Im Ergebnispapier sind einige Formulierungen zu finden, die sprachlos machen. Der weitere Ausbau der „Erneuerbaren“ sei zentrale Voraussetzung für langfristig bezahlbare, sichere und treibhausgasneutrale Energie. Dass seit mehr als 20 Jahren die Preise mit dem weiteren Ausbau der „Erneuerbaren“ steigen und wir immer mehr fossile Kraftwerke als Reserve vorhalten müssen, hat man offenbar nicht bemerkt. Eine leistungsfähige Wasserstoffwirtschaft sei zentraler Baustein für die Wettbewerbsfähigkeit der deutschen Industrie. Fakt ist, wir haben die Wasserstoffwirtschaft nicht, wissen nicht, wann wir sie haben werden und wissen auch nicht, was sie kosten wird.

Als Erklärung kann wohl nur ein gehöriger Realitätsverlust innerhalb der politischen Berliner Blase angeführt werden. Je größer die Entfernung zu den Realitäten, umso größer die Illusionen. Die Illusionen von heute sind die Enttäuschungen von morgen. Dann werden wieder Schuldige gesucht, die man im Dickicht organisierter Verantwortungslosigkeit wie immer nicht finden wird.

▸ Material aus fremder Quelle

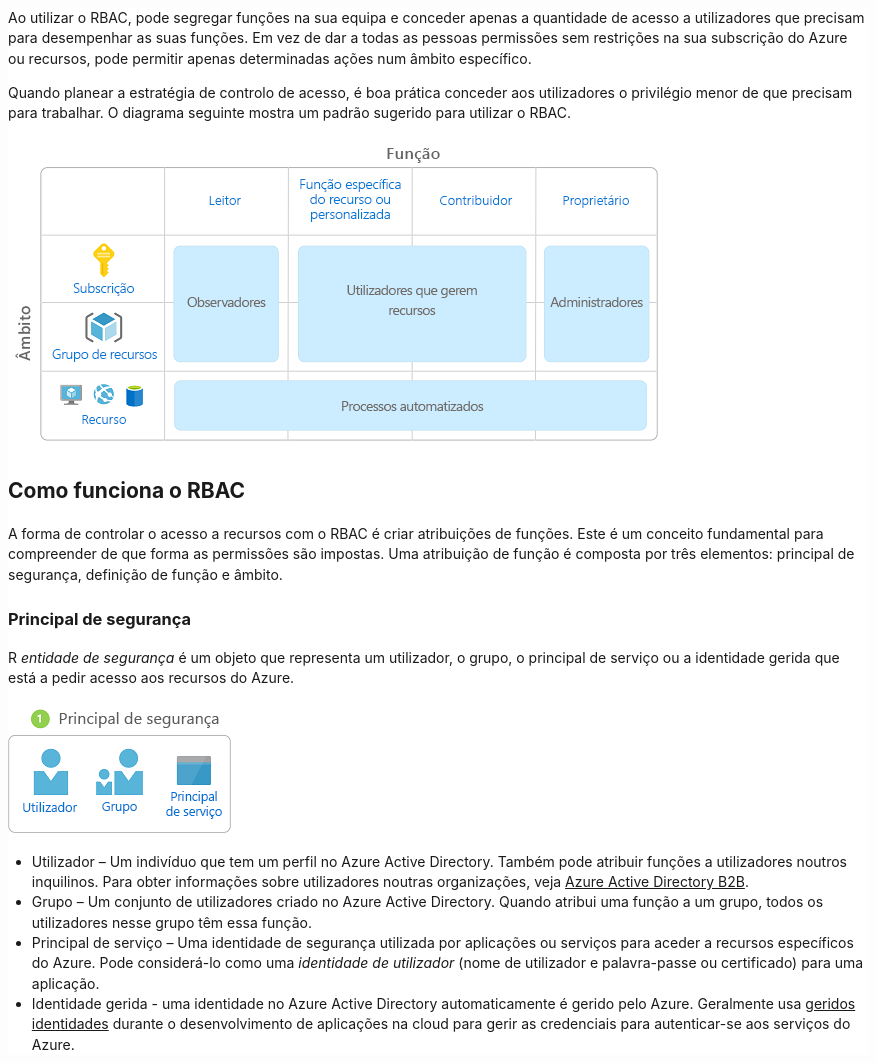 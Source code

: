 Ao utilizar o RBAC, pode segregar funções na sua equipa e conceder apenas a quantidade de acesso a utilizadores que precisam para desempenhar as suas funções. Em vez de dar a todas as pessoas permissões sem restrições na sua subscrição do Azure ou recursos, pode permitir apenas determinadas ações num âmbito específico.

Quando planear a estratégia de controlo de acesso, é boa prática conceder aos utilizadores o privilégio menor de que precisam para trabalhar. O diagrama seguinte mostra um padrão sugerido para utilizar o RBAC.

![RBAC e menor privilégio](./media/overview/rbac-least-privilege.png)

## <a name="how-rbac-works"></a>Como funciona o RBAC

A forma de controlar o acesso a recursos com o RBAC é criar atribuições de funções. Este é um conceito fundamental para compreender de que forma as permissões são impostas. Uma atribuição de função é composta por três elementos: principal de segurança, definição de função e âmbito.

### <a name="security-principal"></a>Principal de segurança

R *entidade de segurança* é um objeto que representa um utilizador, o grupo, o principal de serviço ou a identidade gerida que está a pedir acesso aos recursos do Azure.

![Principal de segurança para uma atribuição de função](./media/overview/rbac-security-principal.png)

- Utilizador – Um indivíduo que tem um perfil no Azure Active Directory. Também pode atribuir funções a utilizadores noutros inquilinos. Para obter informações sobre utilizadores noutras organizações, veja [Azure Active Directory B2B](../active-directory/b2b/what-is-b2b.md).
- Grupo – Um conjunto de utilizadores criado no Azure Active Directory. Quando atribui uma função a um grupo, todos os utilizadores nesse grupo têm essa função. 
- Principal de serviço – Uma identidade de segurança utilizada por aplicações ou serviços para aceder a recursos específicos do Azure. Pode considerá-lo como uma *identidade de utilizador* (nome de utilizador e palavra-passe ou certificado) para uma aplicação.
- Identidade gerida - uma identidade no Azure Active Directory automaticamente é gerido pelo Azure. Geralmente usa [geridos identidades](../active-directory/managed-identities-azure-resources/overview.md) durante o desenvolvimento de aplicações na cloud para gerir as credenciais para autenticar-se aos serviços do Azure.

Die Frage, wie viel Unwissenheit und wie viel Absicht zugunsten der „Erneuerbaren“-Lobby dahinterstecken, wird nie zu klären sein. Der Fachkräftemangel in der höchsten Ebene in Verbindung mit der Verquickung zu den politisch wie finanziell einflussreichen Lobbyisten bringt einen solchen Kurs hervor. Und so wird die Produktion überflüssigen Stroms weitergehen. Wir werden in diesem Jahr einen neuen Höchstwert an Stunden negativer Preise an der Börse sehen, in 2025 dann wieder einen neuen Rekord.

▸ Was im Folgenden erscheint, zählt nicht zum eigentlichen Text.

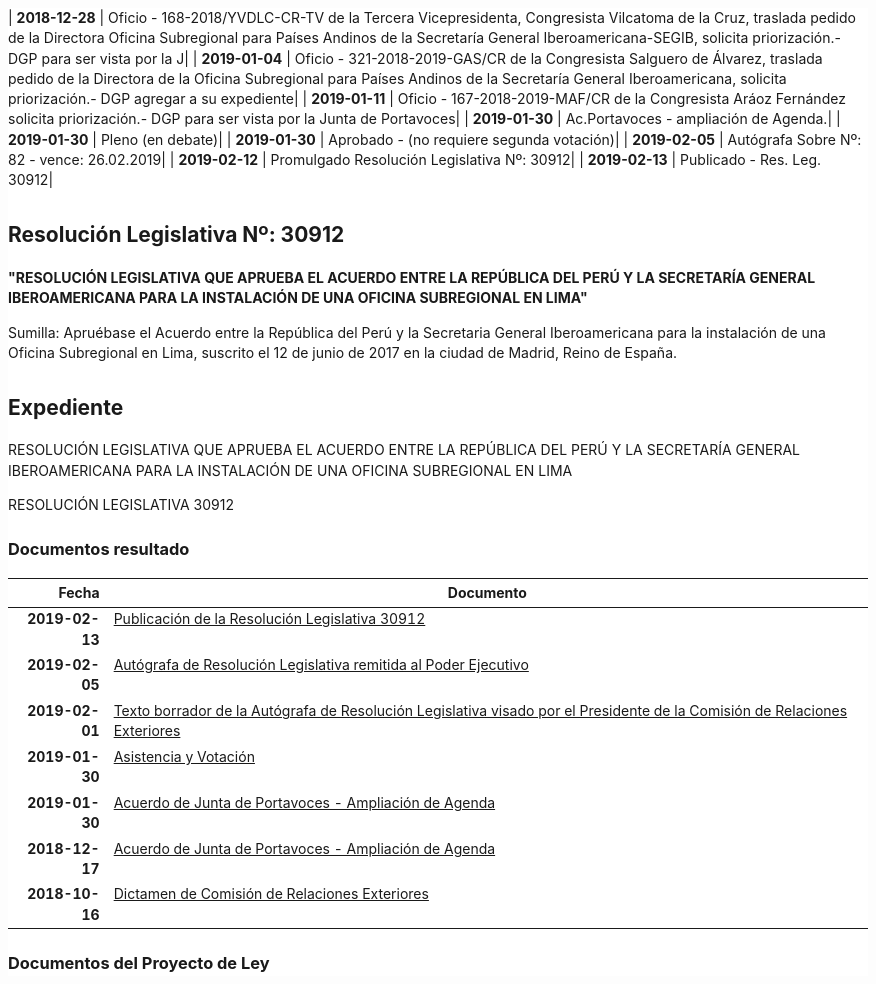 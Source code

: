 | **2018-12-28** | Oficio - 168-2018/YVDLC-CR-TV de la Tercera Vicepresidenta, Congresista Vilcatoma de la Cruz, traslada pedido de la Directora Oficina Subregional para Países Andinos de la Secretaría General Iberoamericana-SEGIB, solicita priorización.- DGP para ser vista por la J|
| **2019-01-04** | Oficio - 321-2018-2019-GAS/CR de la Congresista Salguero de Álvarez, traslada pedido de la Directora de la Oficina Subregional para Países Andinos de la Secretaría General Iberoamericana, solicita priorización.- DGP agregar a su expediente|
| **2019-01-11** | Oficio - 167-2018-2019-MAF/CR de la Congresista Aráoz Fernández solicita priorización.- DGP para ser vista por la Junta de Portavoces|
| **2019-01-30** | Ac.Portavoces - ampliación de Agenda.|
| **2019-01-30** | Pleno (en debate)|
| **2019-01-30** | Aprobado - (no requiere segunda votación)|
| **2019-02-05** | Autógrafa Sobre Nº: 82 - vence: 26.02.2019|
| **2019-02-12** | Promulgado Resolución Legislativa Nº: 30912|
| **2019-02-13** | Publicado - Res. Leg. 30912|

## Resolución Legislativa Nº: 30912

**"RESOLUCIÓN LEGISLATIVA QUE APRUEBA EL ACUERDO ENTRE LA REPÚBLICA DEL PERÚ Y LA SECRETARÍA GENERAL IBEROAMERICANA PARA LA INSTALACIÓN DE UNA OFICINA SUBREGIONAL EN LIMA"**

Sumilla: Apruébase el Acuerdo entre la República del Perú y la Secretaria General Iberoamericana para la instalación de una Oficina Subregional en Lima, suscrito el 12 de junio de 2017 en la ciudad de Madrid, Reino de España.


## Expediente

RESOLUCIÓN LEGISLATIVA QUE APRUEBA EL ACUERDO ENTRE LA REPÚBLICA DEL PERÚ Y LA SECRETARÍA GENERAL IBEROAMERICANA PARA LA INSTALACIÓN DE UNA OFICINA SUBREGIONAL EN LIMA

RESOLUCIÓN LEGISLATIVA 30912


### Documentos resultado

| Fecha | Documento |
|------:|--------|
| **2019-02-13** | [Publicación de la Resolución Legislativa 30912](http://www.leyes.congreso.gob.pe/Documentos/2016_2021/ADLP/Normas_Legales/30912-RLG.pdf) |
| **2019-02-05** | [Autógrafa de Resolución Legislativa remitida al Poder Ejecutivo](http://www.leyes.congreso.gob.pe/Documentos/2016_2021/ADLP/Texto_Aprobado/AU0289720190205..pdf) |
| **2019-02-01** | [Texto borrador de la Autógrafa de Resolución Legislativa visado por el Presidente de la Comisión de Relaciones Exteriores](http://www.leyes.congreso.gob.pe/Documentos/2016_2021/Texto_Borrador_de_Autografa/BAU0289720190201.pdf) |
| **2019-01-30** | [Asistencia y Votación](http://www.leyes.congreso.gob.pe/Documentos/2016_2021/Asistencia_y_Votacion/Proyectos_de_Ley/PL_AV02897_20190130.pdf) |
| **2019-01-30** | [Acuerdo de Junta de Portavoces - Ampliación de Agenda](http://www.leyes.congreso.gob.pe/Documentos/2016_2021/Acuerdos/Junta_Portavoces/AJP0289720190130..pdf) |
| **2018-12-17** | [Acuerdo de Junta de Portavoces - Ampliación de Agenda](http://www.leyes.congreso.gob.pe/Documentos/2016_2021/Acuerdos/Junta_Portavoces/AJP02897_20181217.pdf) |
| **2018-10-16** | [Dictamen de Comisión de Relaciones Exteriores](http://www.leyes.congreso.gob.pe/Documentos/2016_2021/Dictamenes/Proyectos_de_Ley/02897DC20MAY20181016.pdf) |

### Documentos del Proyecto de Ley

Der Begriff der Wende wird immer treffender. Wir wenden uns ab von einem bezahlbaren, sicheren, umweltfreundlichen und treibhausgasarmen Energiesystem. Die Fossilen werden uns nach dem Ausstieg aus der Kernkraft erhalten bleiben. Die Welt sieht uns verwundert zu und keiner folgt uns.